§ **What is needed**
From the top of the records below down to the line containing "connected to Memory", reproduce every line exactly.

§ **Data**
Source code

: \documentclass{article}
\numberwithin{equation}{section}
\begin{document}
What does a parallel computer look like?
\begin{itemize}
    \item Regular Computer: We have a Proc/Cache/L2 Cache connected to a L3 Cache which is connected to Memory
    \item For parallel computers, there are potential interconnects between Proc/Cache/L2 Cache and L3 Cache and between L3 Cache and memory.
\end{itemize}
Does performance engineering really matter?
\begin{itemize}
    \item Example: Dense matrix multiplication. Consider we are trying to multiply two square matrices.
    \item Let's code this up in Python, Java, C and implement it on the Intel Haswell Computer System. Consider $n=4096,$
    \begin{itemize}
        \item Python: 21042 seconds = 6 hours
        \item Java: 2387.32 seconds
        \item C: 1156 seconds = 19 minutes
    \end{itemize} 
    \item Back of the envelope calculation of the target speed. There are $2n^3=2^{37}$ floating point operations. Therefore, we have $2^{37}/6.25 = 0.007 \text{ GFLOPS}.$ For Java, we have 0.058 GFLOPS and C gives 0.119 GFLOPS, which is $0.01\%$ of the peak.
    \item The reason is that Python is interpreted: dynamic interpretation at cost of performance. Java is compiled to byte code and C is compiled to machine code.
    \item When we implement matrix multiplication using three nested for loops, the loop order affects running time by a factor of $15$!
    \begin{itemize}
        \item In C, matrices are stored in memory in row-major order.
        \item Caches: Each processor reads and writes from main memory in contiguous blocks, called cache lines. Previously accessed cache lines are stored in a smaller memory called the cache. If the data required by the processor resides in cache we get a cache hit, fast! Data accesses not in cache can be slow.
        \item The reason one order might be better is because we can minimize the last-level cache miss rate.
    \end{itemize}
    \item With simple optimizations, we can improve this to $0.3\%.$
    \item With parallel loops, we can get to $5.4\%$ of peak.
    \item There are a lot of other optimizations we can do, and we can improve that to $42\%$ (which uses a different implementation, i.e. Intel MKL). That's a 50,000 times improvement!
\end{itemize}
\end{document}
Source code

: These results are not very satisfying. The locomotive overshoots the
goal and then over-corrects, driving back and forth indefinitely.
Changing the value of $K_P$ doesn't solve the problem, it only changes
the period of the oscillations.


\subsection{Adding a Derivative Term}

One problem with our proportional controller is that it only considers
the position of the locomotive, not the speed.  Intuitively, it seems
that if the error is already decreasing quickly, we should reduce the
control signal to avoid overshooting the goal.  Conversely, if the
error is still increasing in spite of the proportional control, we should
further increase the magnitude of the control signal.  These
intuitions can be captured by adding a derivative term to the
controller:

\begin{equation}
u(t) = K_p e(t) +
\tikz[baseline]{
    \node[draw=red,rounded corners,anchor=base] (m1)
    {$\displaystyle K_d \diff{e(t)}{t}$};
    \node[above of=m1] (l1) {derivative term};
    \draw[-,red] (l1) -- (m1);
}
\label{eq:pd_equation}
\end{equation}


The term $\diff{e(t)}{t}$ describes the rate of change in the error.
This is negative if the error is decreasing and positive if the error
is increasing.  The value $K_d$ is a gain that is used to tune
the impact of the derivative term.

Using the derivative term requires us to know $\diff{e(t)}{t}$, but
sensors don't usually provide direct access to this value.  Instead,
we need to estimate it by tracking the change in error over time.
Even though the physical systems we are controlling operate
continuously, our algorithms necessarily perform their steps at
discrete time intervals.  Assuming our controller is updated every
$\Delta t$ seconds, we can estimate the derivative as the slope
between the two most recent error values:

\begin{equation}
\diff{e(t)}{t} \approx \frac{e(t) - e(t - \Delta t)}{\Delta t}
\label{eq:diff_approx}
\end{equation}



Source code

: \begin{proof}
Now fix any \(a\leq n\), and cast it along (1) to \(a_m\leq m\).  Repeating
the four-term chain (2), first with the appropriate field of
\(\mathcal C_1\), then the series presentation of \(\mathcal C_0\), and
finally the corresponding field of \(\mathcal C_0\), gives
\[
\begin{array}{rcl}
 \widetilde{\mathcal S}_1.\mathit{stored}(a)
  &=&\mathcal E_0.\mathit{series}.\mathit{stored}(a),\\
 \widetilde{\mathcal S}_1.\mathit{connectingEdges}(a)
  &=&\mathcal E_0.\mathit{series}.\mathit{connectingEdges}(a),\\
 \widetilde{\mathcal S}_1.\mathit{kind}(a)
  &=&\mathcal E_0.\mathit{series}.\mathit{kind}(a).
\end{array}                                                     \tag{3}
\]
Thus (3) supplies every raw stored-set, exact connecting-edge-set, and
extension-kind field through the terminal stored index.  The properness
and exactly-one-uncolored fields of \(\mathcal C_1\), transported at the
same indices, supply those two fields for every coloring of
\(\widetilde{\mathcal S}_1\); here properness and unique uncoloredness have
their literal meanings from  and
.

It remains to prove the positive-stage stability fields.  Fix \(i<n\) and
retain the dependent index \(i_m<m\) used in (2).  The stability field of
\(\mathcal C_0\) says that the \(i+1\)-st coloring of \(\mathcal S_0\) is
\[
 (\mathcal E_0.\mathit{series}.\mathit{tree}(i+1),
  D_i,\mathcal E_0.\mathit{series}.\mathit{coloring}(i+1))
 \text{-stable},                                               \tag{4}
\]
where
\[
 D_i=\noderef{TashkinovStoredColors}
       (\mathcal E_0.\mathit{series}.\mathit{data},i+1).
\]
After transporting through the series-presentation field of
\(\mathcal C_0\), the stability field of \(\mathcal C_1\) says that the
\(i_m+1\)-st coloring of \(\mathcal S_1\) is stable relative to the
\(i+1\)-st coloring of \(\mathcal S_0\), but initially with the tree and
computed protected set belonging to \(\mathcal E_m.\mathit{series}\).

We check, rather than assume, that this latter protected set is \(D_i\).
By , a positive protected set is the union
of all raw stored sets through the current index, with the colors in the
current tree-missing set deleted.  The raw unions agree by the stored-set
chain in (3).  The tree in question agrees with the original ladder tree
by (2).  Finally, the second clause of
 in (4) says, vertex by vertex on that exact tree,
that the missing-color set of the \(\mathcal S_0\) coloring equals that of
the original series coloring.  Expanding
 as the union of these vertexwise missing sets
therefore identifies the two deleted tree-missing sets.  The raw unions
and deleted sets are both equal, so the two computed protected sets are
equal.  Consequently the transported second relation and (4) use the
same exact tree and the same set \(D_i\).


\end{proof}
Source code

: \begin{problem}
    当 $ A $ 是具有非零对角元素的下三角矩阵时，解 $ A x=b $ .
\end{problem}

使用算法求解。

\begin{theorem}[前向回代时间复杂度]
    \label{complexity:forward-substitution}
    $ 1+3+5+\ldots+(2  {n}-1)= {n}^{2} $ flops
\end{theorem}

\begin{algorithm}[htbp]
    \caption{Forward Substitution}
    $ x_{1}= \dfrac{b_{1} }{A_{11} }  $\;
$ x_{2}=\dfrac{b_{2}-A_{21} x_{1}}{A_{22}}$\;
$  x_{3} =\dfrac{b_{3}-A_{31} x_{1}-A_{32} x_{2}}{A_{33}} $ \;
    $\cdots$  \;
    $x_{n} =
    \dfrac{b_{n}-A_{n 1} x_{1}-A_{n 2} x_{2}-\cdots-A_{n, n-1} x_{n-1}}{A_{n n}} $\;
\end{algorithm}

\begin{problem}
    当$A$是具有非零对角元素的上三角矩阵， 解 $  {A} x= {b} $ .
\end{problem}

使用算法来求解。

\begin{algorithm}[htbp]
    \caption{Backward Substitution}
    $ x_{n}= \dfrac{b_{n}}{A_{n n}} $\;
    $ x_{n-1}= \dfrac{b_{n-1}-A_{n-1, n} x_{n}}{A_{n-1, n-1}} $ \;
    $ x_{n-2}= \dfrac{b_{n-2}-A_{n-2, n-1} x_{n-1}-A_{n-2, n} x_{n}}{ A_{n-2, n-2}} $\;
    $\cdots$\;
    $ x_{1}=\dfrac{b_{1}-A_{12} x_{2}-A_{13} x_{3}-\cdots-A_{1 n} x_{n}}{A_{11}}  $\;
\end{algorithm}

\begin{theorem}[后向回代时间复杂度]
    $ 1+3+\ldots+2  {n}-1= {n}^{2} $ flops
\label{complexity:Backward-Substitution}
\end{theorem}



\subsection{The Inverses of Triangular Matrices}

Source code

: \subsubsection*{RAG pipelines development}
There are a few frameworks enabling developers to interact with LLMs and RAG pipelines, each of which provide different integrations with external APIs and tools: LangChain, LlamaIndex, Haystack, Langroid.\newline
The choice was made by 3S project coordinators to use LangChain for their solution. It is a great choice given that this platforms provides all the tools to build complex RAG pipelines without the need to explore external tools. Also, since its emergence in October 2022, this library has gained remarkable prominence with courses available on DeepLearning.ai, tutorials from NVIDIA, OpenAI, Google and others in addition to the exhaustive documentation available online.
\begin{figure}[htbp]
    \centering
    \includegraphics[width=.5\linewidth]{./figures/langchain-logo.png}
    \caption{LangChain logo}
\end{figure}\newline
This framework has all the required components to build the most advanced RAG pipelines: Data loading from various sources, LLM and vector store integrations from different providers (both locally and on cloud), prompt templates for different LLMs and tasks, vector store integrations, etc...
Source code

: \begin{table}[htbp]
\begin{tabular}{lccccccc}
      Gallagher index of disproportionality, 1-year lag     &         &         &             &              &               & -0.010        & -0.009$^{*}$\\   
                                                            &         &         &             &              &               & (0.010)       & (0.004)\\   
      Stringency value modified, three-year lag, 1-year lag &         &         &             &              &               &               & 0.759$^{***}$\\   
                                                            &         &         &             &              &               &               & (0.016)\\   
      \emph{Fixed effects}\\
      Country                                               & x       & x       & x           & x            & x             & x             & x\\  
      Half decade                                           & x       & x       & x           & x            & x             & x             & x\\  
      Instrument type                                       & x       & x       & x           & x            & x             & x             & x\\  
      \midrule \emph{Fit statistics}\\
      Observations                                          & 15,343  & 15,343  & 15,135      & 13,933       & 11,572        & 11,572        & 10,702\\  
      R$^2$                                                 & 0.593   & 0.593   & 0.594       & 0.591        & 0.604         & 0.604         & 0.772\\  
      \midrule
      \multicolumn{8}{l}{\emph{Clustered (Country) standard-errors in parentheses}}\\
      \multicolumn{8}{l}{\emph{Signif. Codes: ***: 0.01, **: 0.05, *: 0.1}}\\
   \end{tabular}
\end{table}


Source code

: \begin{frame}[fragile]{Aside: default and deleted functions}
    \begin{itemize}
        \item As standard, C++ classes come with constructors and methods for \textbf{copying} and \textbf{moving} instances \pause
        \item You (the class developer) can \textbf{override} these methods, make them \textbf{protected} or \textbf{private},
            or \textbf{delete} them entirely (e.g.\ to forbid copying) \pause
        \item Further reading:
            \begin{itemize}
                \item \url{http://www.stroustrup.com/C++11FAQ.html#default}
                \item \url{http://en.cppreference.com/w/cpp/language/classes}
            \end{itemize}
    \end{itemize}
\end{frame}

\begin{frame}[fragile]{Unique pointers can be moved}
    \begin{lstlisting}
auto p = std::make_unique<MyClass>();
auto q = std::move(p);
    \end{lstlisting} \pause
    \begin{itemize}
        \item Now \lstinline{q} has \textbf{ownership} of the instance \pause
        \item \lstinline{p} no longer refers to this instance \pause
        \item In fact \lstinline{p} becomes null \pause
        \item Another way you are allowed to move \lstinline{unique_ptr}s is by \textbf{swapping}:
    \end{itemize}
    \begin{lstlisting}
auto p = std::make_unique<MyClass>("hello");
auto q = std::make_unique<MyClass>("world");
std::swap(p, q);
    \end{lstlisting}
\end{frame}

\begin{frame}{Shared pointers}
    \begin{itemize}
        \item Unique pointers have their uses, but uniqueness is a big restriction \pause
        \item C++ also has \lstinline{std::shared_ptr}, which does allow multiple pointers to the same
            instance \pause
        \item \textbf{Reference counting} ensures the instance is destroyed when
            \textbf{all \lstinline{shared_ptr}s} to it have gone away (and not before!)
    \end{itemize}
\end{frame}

§ **Expected answer**
Source code

: \documentclass{article}
\numberwithin{equation}{section}
\begin{document}
What does a parallel computer look like?
\begin{itemize}
    \item Regular Computer: We have a Proc/Cache/L2 Cache connected to a L3 Cache which is connected to Memory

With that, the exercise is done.